January 24, 2012

day trading strategy using FOMC Day

Our day trading strategy begins with gathering clues from the dollar index, which will tell us the short term trend so we can trade along with it, as well as major turning points in the market so we can look for price reversals.

This morning we can see the strong bear channel which is NOT our short term trend, the slightly bullish move off the lows has turned sideways and THIS is the short term trend.  We do no tsee any short term trend at this time, and we will keep an eye on this.

We can see turning points above and below the dollar index and we are looking for the best opportunities when the dollar index is around these turning points.

Dollar Index 13-Range

Our day trading strategy using crude oil futures uses a price wedge, an AB=CD Pattern, a trigger zone below and the big round number of 100.00 which will act like a magnet.

We are currently trading in the middle of the short term price wedge.  We have the big round number of 100.00 above us which will act like a magnet if price rises.  We have the major trigger zone support below and we have the AB=CD Projection which is telling us this price wants to go lower.

we will use this chart to find the big picture, see where the most important areas are going to be for our day trading strategy, and now we need a faster timeframe to zoom in and find the details of where and when we will enter our first trades today.

Crude Oil 89 Range

Now using the 34-range chart on crude oil we can narrow down the specific entry locations for our day trading strategy using this price wedge.  If price rises im selling the wedge highs and then selling the PHOD.  If price goes above the PHOD I will look for the fake-out breakout and then look to buy a pullback with new higher highs.  We need to assume it will fail above the PHOD first, and then let the buyers prove us wrong and then we buy pullbacks.

If price falls we can buy wedge lows, and then buy the major support at the lows of the short term trigger zone at 98.45.  If price moves quickly through 98.45 it will signal seller strength and we then sell a retracement down to the next support which is a big round number 98.00 and then the biggest magnet is the PLOD where we have a final profit targets at the lows of the wedge which will be a little above the PLOD.  If we get to the wedge lows we thenw ant to buy the wedge lows 97.60 area of higher.

Crude Oil 34-Range Chart

Crude Oil 21-range

We finalize our day trading strategy using crude oil futures with the 13-range chart and you can see the new short term bear price channel which will also be our guide for stops and profit targets moving forward.

Crude Oil 13-Range Chart

The Euro day trading strategy uses the 89-range chart as the first stop in the analysis process and we see the inside day using Monday’s trading range, along with a price wedge and a trigger zone right in the middle around 2950.

Euro 89 Range Chart

We then open the faster 34-range chart to help us define our exact locations for this day trading strategy.  We can see the bull price channel and the trigger zone as major support so we want to use that first.  If price rises im buying the lows of the channel and the trigger zone support.  I will buy as far down as 1.2955 for the lows of the trigger zone.  If price moves below 1.2955 i first look for the fake-out breakout and then with strong selling I sell a retracement with entry below 55.  Final target going lower will be the PLOD and Big Round NUmber at 1.2900.

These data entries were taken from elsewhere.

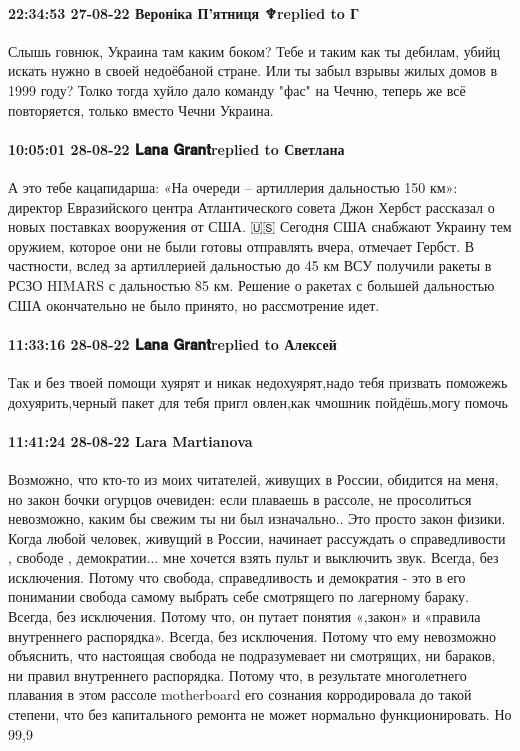 \paragraph{22:34:53 27-08-22 Вероніка П’ятниця ♆replied to Г}

Слышь говнюк, Украина там каким боком? Тебе и таким как ты дебилам, убийц
искать нужно в своей недоёбаной стране. Или ты забыл взрывы жилых домов в 1999
году? Толко тогда хуйло дало команду "фас" на Чечню, теперь же всё повторяется,
только вместо Чечни Украина.

\paragraph{10:05:01 28-08-22 𝐋𝐚𝐧𝐚 𝐆𝐫𝐚𝐧𝐭replied to Светлана}

А это тебе кацапидарша:
«На очереди – артиллерия дальностью 150 км»: директор Евразийского центра Атлантического совета Джон Хербст рассказал о новых поставках вооружения от США. 🇺🇸
Сегодня США снабжают Украину тем оружием, которое они не были готовы отправлять вчера, отмечает Гербст. В частности, вслед за артиллерией дальностью до 45 км ВСУ получили ракеты в РСЗО HIMARS с дальностью 85 км. Решение о ракетах с большей дальностью США окончательно не было принято, но рассмотрение идет.

\paragraph{11:33:16 28-08-22 𝐋𝐚𝐧𝐚 𝐆𝐫𝐚𝐧𝐭replied to Алексей}

Так и без твоей помощи хуярят и никак недохуярят,надо тебя призвать поможежь
дохуярить,черный пакет для тебя пригл овлен,как чмошник пойдёшь,могу помочь

\paragraph{11:41:24 28-08-22 Lara Martianova}

Возможно, что кто-то из моих читателей, живущих в России, обидится на меня, но закон бочки огурцов очевиден: если плаваешь в рассоле, не просолиться невозможно, каким бы свежим ты ни был изначально..
Это просто закон физики.
Когда любой человек, живущий в России, начинает рассуждать о справедливости , свободе , демократии... мне хочется взять пульт и выключить звук. Всегда, без исключения.
Потому что свобода, справедливость и демократия - это в его понимании свобода самому выбрать себе смотрящего по лагерному бараку. Всегда, без исключения.
Потому что, он путает понятия «,закон» и «правила внутреннего распорядка». Всегда, без исключения.
Потому что ему невозможно объяснить, что настоящая свобода не подразумевает ни смотрящих, ни бараков, ни правил внутреннего распорядка.
Потому что, в результате многолетнего плавания в этом рассоле motherboard его сознания корродировала до такой степени, что без капитального ремонта не может нормально функционировать. Но 99,9%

Russell day trading strategy uses the slower 89-range chart to begin our process of locating the best areas for our trades today.  We see the bull price channel and the INSIDE DAY above the PLOD and below the PHOD which is a great clue.

Russell 89-Range Chart

The Russell 21-Range chart gives us an easy plan of attack to execute our day trading strategy.  We see the bear channel and we sell the highs of the channel.  If price moves higher we look to sell at the next level of overhead resistance, use the red dots on your chart.  The short term target is the PLOD and then you can hold belowe the PLOD or re-entry short below PLOD taking final profit at the channel lows.